Convention People's Party candidate for President of Ghana
- Election date December 7, 2000
- Opponent(s): John Kufuor, John Atta Mills and others
- Incumbent: Jerry Rawlings

Personal details
- Born: 1938 (age 87–88) Accra, Gold Coast
- Party: Convention People's Party
- Other political affiliations: People's Convention Party National Independence Party
- Spouse: Dr. Maria Hagan
- Children: 3
- Alma mater: University of Ghana (BA, MA); University of Oxford (DPhil);
- Occupation: Academic

= George Hagan (politician) =

Ghanaian politician and academic

Professor George Panyin Hagan (born 1938), is a prominent academic and politician in Ghana.

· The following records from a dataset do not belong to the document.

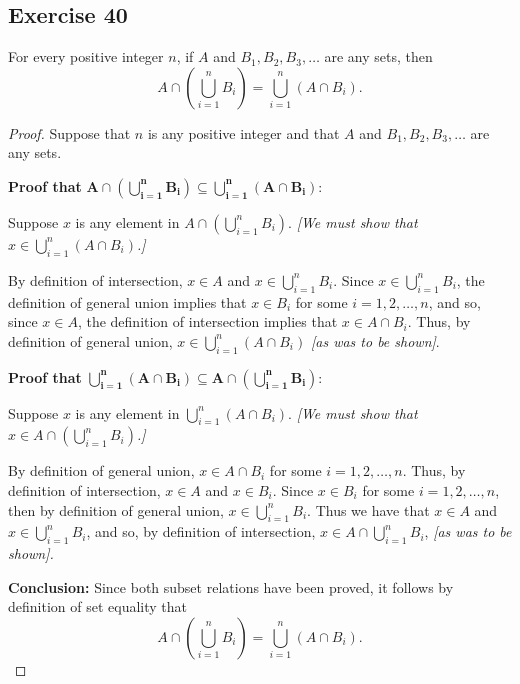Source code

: \documentclass[14pt]{extarticle}
\newcommand{\dps}{\displaystyle}
\begin{document}
\subsection{Exercise 40}
For every positive integer $n$, if $A$ and \(B_1, B_2, B_3, \ldots\) are any sets, then
\[
A \cap \left(\bigcup_{i=1}^n B_i\right) = \bigcup_{i=1}^n (A \cap B_i).
\]
\begin{proof}
Suppose that $n$ is any positive integer and that $A$ and \(B_1, B_2, B_3, \ldots\) are any sets.

{\bf Proof that} \(\bm{A \cap \left(\bigcup_{i=1}^n B_i\right) \subseteq \bigcup_{i=1}^n (A \cap B_i):}\) 

Suppose $x$ is any element in \(\dps A \cap \left( \bigcup_{i=1}^n B_i\right)\). 
{\it [We must show that \(\dps x \in \bigcup_{i=1}^n (A \cap B_i)\).]}

By definition of intersection, $x \in A$ and \(\dps x \in \bigcup_{i=1}^n B_i\). Since \(\dps x \in \bigcup_{i=1}^n 
B_i\), the definition of general union implies that \(x \in B_i\) for some \(i = 1, 2, \ldots, n\), and so, since \(x 
\in A\), the definition of intersection implies that \(x \in A \cap B_i\). Thus, by definition of general union, 
\(\dps x \in \bigcup_{i=1}^n (A \cap B_i)\) {\it [as was to be shown]}.

{\bf Proof that} \(\bm{\bigcup_{i=1}^n (A \cap B_i) \subseteq A \cap \left(\bigcup_{i=1}^n B_i\right):}\) 

Suppose $x$ is any element in \(\dps \bigcup_{i=1}^n (A \cap B_i)\). 
{\it [We must show that \(\dps x \in A \cap \left( \bigcup_{i=1}^n B_i\right)\).]}

By definition of general union, \(x \in A \cap B_i\) for some \(i = 1, 2, \ldots, n\). Thus, by definition of 
intersection, \(x \in A\) and \(x \in B_i\). Since \(x \in B_i\) for some \(i = 1, 2, \ldots, n\), then by definition 
of general union, \(\dps x \in \bigcup_{i=1}^n B_i\). Thus we have that \(x \in A\) and \(\dps x \in \bigcup_{i=1}^n 
B_i\), and so, by definition of intersection, \(\dps x \in A \cap \bigcup_{i=1}^n B_i\), {\it [as was to be shown].} 

{\bf Conclusion:} Since both subset relations have been proved, it follows by definition of set equality that 
\[
A \cap \left(\bigcup_{i=1}^n B_i\right) = \bigcup_{i=1}^n (A \cap B_i).
\]
\end{proof}
\end{document}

==Early life and education==
George Hagan was born in Accra in 1938. He had his basic education in Accra, Koforidua, Sekondi and Kumasi because his parents, civil servants, were being transferred. His secondary education was at St Thomas Aquinas Secondary School in Cantonments, a suburb of Accra and sixth form (college) at St. Augustine's College at Cape Coast. He proceeded to the University of Ghana, Legon, where he obtained a Bachelor of Arts (Honours) degree in Philosophy and later a Master of Arts degree in Philosophy as well. He proceeded to the United Kingdom where he obtained a DPhil in Social Anthropology from Oxford University.

==Career==
He first worked at the Scholarship Secretariat in Ghana as a Welfare Officer between 1962 and 1964. In 1968, he became a Lecturer and Research Fellow at the Institute of African Studies of the University of Ghana. He rose to become associate professor in 1994 and the Director of the Institute in the 1997/1998 academic year. He has served on many committees within the university as well as in outside institutions such as member of the Board of Directors, State Construction Corporation, Chairman of the Academic Committee of National Film and Television Institute (NAFTI) and member of the Board of Governors of Aquinas and St. Augustine Secondary Schools. He is the Chairman of the Ghana National Commission on Culture and chairman of the Board of Directors of the Electricity Corporation of Ghana (ECG).

==Politics==
Prof. Hagan was involved with the CPP from the days of Kwame Nkrumah in the mid-1960s. He was also a member of the National Alliance of Liberals in the Second Republic and a Standing Committee member of the Action Congress Party in the Third Republic. He was the Presidential aspirant for the National Independence Party for the 1992 presidential election. He was a member of the People's Convention Party PCP Team for Unity Talks with the National Convention Party NCP and the People's National Convention PNC which led to the reformation of the CPP in 1996.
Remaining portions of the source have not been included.